Statistical Tables

suppressPackageStartupMessages({
  library(tidyverse)   # loading ggplot2 and dplyr
})

As usual, I have a video for the chapter.

Statistics makes use of a wide variety of distributions and before the days of personal computers, every statistician had books with hundreds and hundreds of pages of tables allowing them to look up particular values. Fortunately in the modern age, we don’t need those books and tables, but we do still need to access those values. To make life easier and consistent for R users, every distribution is accessed in the same manner.

Example Distributions

Distribution R Stem Parameters Parameter Interpretation
Binomial binom size
prob
Number of Trials Probability of Success (per Trial)
Exponential exp rate Mean of the distribution
Normal norm mean=0 sd=1 Center of the distribution Standard deviation
Uniform unif min=0 max=1 Minimum of the distribution Maximum of the distribution
t t df Degrees of freedom
F f df1
df2
Numerator Degrees of freedom Denominator Degrees of freedom

All of the functions in R to manipulate distributions have a similar naming scheme. They begin with a d,p,q, or r and then the stem of the distribution. For example, I might use a function called pnorm(). The above table lists the most common distributions you might see in an introductory statistics course.

mosaic::plotDist() function

The mosaic package provides a very useful routine for understanding a distribution. The plotDist() function takes the R name of the distribution along with whatever parameters are necessary for that function and show the distribution. For reference below is a list of common distributions and their R name and a list of necessary parameters.

For example, to see the normal distribution with mean \(\mu=10\) and standard deviation \(\sigma=2\), we use

mosaic::plotDist('norm', mean=10, sd=2)

This function works for discrete distributions as well.
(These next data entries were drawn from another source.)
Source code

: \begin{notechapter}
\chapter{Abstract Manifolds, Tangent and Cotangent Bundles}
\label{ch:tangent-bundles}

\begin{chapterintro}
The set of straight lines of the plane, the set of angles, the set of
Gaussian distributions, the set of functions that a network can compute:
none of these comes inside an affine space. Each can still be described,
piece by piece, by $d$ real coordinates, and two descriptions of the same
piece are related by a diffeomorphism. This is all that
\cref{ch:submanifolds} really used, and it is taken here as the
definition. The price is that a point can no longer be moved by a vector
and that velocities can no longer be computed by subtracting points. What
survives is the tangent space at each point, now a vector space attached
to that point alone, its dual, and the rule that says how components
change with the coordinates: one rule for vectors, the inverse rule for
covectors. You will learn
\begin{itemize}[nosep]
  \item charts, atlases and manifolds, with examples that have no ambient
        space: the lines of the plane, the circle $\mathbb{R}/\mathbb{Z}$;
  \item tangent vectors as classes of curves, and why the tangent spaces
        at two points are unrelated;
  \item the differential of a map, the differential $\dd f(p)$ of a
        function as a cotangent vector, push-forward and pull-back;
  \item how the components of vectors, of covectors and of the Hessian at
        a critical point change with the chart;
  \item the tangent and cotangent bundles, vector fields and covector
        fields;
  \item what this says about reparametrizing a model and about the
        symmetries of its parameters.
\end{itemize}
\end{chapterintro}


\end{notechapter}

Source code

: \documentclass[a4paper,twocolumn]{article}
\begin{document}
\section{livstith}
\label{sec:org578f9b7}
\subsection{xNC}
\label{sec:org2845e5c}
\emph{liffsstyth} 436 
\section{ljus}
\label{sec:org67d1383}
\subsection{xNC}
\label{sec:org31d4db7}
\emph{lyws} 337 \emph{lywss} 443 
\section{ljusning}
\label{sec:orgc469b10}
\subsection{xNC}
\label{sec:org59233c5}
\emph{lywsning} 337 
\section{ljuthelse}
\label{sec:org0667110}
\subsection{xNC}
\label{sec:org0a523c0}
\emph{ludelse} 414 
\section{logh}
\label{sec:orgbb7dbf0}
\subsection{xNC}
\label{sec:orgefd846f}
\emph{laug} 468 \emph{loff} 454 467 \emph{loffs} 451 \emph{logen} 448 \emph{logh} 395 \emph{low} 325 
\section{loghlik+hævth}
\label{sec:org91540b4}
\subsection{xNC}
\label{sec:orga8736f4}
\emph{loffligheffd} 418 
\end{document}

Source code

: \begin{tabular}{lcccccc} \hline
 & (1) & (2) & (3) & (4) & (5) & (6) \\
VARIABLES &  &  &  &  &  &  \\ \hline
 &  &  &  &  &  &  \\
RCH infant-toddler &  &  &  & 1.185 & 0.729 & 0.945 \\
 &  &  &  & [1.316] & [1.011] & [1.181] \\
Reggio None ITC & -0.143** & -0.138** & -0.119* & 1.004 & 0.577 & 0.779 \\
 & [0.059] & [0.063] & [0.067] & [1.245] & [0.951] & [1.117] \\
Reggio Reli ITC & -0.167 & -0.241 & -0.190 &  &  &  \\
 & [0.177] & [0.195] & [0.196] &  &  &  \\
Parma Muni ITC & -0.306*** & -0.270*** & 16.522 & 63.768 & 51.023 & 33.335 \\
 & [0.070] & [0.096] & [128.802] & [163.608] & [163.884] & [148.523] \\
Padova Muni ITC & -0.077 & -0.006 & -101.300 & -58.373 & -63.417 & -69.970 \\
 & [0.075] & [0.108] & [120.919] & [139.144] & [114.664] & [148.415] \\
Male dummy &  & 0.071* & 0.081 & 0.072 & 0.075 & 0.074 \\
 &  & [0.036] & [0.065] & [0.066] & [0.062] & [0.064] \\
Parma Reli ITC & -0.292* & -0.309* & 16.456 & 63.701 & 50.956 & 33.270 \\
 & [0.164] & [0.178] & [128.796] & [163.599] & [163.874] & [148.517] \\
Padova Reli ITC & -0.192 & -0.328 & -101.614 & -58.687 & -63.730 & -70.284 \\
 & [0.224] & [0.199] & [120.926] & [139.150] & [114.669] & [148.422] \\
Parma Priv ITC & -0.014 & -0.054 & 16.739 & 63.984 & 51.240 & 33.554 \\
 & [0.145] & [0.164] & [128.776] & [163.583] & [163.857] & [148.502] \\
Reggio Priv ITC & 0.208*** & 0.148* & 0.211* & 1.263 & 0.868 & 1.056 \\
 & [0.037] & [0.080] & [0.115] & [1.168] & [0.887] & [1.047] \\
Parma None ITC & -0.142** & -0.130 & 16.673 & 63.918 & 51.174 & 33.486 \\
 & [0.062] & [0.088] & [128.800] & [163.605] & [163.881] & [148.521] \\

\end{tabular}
mosaic::plotDist('binom', size=10, prob=.2)

Base R functions

All the probability distributions available in R are accessed in exactly the same way, using a d-function, p-function, q-function, and r-function. For the rest of this section that \(X\) is a random variable from the distribution of interest and \(x\) is some possible value that \(X\) could take on. Notice that the p-function is the inverse of the q-function.

Function Result
d-function(x) The distance from the x-axis to the curve at a given \(x\).
p-function(x) Probability of an outcome less than or equal to x
q-function(q) The x-value with the input probability to the left. This is the inverse question as the p-function.
r-function(n) Generate \(n\) random observations from the distribution

For each distribution in R, there will be this set of functions but we replace the “-function” with the distribution name or a shortened version. norm, exp, binom, t, f are the names for the normal, exponential, binomial, T and F distributions. Furthermore, most distributions have additional parameters that define the distribution and will also be passed as arguments to these functions, although, if a reasonable default value for the parameter exists, there will be a default.

d-function

The purpose of the d-function is to calculate the distance from the x-axis to the density curve or height of a probability mass function. The “d” actually stands for density. Notice that for discrete distributions, this is the probability of observing that particular value, while for continuous distributions, the height doesn’t have a nice physical interpretation.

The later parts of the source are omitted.